◆ **ASSIGNMENT**:
Using the entries below, give the count of lines that hold "result". Say nothing besides the number.

◆ **PROVIDED MATERIAL**:
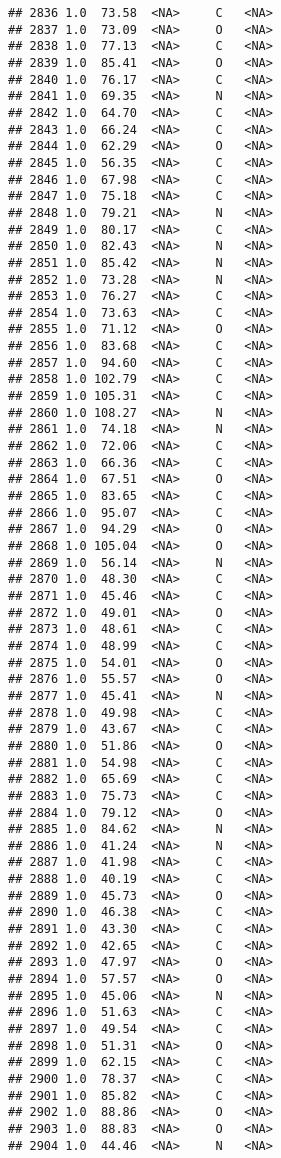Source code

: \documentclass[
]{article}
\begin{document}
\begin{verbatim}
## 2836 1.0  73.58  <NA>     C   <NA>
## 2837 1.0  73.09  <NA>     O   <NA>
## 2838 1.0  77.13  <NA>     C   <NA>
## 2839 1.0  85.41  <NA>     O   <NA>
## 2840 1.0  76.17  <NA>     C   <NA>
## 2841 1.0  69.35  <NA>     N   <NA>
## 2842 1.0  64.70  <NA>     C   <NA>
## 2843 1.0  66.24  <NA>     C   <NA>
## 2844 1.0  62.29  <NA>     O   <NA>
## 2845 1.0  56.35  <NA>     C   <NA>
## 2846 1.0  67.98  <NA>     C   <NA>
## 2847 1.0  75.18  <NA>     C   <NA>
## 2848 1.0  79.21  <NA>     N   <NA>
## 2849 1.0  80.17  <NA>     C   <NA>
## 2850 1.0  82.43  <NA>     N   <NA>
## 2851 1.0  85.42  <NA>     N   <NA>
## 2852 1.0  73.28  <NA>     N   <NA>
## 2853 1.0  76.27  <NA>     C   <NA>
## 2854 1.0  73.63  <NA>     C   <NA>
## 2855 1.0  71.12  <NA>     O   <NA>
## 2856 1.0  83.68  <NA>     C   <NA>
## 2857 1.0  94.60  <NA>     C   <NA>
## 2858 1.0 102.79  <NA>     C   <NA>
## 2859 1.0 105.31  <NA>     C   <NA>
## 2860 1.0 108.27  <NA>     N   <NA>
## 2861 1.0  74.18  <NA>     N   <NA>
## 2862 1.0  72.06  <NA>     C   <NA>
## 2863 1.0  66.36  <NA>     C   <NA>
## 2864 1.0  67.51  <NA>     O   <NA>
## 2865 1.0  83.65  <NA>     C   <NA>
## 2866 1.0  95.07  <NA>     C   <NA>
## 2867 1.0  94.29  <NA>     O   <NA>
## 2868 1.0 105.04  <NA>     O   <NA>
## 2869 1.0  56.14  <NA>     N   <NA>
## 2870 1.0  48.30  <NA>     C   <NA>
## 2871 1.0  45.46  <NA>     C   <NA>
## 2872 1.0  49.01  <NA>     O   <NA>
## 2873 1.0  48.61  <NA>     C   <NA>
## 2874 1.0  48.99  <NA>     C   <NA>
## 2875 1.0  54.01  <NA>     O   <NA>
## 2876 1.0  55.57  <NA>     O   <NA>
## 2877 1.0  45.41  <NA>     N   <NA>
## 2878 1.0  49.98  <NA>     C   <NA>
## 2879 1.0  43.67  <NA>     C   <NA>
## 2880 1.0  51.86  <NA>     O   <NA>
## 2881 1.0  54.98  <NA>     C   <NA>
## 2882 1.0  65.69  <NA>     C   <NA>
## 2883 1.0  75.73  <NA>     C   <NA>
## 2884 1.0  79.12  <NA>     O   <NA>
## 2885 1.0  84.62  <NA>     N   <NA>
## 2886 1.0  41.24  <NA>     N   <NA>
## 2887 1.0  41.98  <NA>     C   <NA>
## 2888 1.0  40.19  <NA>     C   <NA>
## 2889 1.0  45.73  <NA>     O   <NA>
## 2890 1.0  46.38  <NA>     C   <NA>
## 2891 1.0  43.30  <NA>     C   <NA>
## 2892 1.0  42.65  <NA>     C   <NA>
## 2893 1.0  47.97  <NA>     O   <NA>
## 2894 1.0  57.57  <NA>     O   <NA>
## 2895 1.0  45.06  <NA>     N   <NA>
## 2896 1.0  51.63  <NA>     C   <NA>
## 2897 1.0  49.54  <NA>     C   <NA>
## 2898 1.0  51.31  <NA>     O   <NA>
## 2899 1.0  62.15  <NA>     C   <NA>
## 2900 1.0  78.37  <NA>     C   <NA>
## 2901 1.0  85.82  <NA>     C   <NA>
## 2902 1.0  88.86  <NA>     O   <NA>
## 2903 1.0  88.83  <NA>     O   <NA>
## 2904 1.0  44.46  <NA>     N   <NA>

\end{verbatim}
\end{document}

...

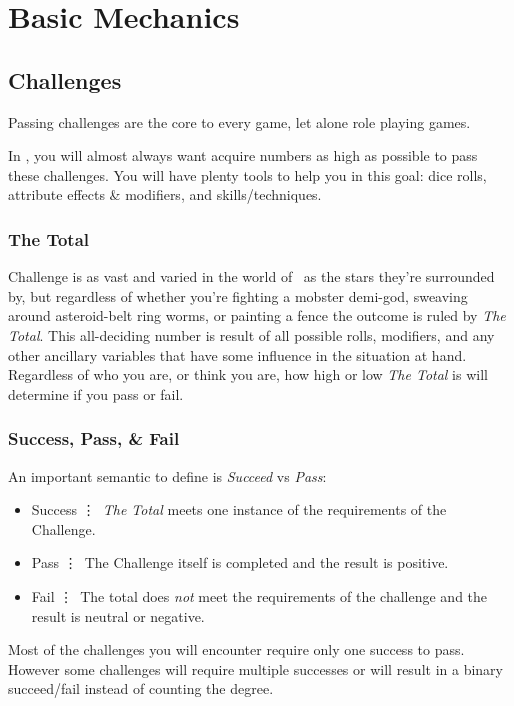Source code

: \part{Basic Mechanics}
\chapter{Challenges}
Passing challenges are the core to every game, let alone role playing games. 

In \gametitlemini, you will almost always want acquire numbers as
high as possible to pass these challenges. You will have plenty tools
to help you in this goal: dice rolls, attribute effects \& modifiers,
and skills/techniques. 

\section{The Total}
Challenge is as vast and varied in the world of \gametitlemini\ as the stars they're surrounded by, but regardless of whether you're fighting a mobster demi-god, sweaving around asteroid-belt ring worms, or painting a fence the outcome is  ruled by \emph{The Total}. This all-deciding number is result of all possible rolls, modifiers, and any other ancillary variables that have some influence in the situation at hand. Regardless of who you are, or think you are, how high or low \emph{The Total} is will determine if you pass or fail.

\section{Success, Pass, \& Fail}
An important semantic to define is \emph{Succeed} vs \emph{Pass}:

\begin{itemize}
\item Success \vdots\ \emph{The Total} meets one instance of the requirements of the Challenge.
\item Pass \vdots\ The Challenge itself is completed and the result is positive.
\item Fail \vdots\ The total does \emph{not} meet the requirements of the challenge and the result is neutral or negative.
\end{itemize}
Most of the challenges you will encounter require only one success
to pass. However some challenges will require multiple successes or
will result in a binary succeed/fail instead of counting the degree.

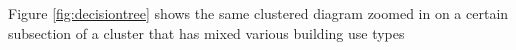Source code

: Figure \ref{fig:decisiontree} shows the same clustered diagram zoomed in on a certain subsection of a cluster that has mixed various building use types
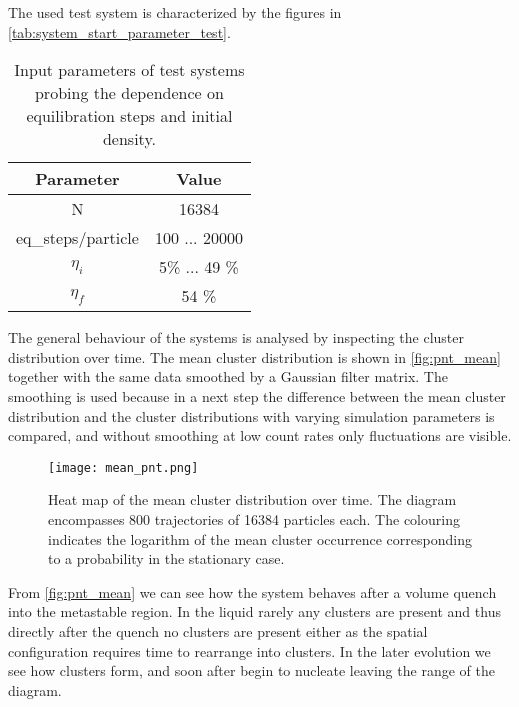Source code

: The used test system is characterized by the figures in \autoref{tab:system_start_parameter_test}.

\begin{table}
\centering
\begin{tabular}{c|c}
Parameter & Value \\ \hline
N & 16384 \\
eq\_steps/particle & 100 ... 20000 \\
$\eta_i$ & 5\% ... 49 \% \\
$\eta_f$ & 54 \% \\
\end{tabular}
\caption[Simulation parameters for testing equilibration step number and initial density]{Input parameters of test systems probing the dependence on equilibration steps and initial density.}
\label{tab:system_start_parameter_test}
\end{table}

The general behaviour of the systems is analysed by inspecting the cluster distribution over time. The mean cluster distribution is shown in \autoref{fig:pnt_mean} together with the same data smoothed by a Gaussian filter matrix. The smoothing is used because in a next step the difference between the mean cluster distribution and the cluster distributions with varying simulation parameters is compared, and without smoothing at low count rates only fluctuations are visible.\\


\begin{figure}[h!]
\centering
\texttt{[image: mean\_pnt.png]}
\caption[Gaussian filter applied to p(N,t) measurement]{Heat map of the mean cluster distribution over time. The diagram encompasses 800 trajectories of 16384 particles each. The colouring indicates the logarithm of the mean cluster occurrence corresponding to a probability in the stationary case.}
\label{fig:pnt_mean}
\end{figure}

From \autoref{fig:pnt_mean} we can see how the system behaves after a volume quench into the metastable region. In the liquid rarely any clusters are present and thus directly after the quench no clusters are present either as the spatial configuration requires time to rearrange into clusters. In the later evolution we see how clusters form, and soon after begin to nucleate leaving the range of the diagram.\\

...

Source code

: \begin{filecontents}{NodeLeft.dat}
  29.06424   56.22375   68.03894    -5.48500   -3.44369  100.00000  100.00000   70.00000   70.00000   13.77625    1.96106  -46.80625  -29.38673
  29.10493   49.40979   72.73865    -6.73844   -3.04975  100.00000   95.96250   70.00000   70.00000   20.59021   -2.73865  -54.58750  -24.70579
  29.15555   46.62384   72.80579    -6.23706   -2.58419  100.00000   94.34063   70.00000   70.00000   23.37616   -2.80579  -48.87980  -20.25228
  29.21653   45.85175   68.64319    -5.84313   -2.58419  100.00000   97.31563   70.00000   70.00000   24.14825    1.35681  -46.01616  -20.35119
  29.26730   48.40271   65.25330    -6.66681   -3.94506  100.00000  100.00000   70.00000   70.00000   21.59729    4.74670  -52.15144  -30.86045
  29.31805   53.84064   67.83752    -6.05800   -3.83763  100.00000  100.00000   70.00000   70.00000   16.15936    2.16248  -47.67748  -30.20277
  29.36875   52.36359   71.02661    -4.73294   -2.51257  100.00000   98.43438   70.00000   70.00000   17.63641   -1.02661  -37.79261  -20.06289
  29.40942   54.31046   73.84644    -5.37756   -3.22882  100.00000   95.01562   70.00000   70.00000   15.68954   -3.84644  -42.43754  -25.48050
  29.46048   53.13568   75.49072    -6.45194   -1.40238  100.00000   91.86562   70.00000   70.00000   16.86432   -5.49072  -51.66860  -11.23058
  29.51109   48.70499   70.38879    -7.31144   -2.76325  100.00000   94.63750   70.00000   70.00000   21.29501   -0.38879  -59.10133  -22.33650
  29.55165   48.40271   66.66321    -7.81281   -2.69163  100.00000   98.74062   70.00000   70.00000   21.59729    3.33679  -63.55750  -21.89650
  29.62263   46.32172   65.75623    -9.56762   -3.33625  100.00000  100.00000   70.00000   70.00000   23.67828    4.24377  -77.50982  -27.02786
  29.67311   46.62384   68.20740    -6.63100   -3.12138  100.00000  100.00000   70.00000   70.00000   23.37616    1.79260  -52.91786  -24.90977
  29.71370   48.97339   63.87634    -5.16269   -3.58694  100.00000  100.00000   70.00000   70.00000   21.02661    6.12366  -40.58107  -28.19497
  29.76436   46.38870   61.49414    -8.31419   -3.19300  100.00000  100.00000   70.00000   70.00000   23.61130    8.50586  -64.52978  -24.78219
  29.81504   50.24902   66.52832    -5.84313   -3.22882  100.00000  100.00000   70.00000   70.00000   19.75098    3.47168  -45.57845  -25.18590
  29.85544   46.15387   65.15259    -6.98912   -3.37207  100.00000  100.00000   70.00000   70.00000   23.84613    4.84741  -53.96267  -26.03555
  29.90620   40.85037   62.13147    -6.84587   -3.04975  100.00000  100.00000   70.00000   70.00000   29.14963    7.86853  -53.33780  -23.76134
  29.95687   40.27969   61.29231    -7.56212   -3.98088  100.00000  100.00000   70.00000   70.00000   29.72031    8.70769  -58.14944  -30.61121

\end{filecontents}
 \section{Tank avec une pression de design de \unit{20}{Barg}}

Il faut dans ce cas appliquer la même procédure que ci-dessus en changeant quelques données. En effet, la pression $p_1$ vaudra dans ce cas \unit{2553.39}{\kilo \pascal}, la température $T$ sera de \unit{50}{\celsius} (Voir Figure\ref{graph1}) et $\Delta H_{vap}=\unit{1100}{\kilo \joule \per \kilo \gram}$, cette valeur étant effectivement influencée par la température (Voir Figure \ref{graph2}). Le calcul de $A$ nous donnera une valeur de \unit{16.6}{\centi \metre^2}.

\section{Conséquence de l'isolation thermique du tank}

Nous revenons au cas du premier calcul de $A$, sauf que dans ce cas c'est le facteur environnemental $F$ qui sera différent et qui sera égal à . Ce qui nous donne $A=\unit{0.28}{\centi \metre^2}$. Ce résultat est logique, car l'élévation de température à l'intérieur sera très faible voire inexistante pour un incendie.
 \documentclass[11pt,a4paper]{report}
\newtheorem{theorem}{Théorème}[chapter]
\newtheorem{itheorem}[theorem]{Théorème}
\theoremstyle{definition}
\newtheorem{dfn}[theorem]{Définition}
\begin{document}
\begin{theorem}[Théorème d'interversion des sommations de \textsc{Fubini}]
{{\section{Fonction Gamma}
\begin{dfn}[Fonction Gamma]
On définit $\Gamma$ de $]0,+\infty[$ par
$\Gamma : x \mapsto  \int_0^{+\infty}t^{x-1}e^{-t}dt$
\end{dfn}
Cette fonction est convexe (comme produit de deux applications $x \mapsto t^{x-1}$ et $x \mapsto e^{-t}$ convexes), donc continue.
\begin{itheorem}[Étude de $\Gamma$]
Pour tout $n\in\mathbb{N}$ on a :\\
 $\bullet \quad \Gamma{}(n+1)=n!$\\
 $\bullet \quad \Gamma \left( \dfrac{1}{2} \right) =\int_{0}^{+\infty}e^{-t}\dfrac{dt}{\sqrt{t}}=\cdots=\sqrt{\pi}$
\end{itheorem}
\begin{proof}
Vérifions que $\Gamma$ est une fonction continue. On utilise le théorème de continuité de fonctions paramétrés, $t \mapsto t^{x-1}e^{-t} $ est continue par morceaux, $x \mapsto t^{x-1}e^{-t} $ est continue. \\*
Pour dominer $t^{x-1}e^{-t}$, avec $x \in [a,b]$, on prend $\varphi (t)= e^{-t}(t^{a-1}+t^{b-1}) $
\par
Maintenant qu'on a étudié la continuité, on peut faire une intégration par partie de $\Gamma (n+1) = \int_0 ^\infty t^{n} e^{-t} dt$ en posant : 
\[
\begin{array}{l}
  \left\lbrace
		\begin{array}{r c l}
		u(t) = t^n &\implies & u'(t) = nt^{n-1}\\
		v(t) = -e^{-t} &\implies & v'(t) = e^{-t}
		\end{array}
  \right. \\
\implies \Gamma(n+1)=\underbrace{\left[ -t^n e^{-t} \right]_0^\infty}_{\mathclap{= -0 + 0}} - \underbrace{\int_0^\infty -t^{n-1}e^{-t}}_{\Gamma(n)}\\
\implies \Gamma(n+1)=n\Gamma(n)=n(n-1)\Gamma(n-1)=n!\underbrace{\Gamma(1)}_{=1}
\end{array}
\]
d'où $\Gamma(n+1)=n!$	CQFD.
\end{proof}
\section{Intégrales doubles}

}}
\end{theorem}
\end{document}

◆ **RESPONSE TO THE TASK**:
4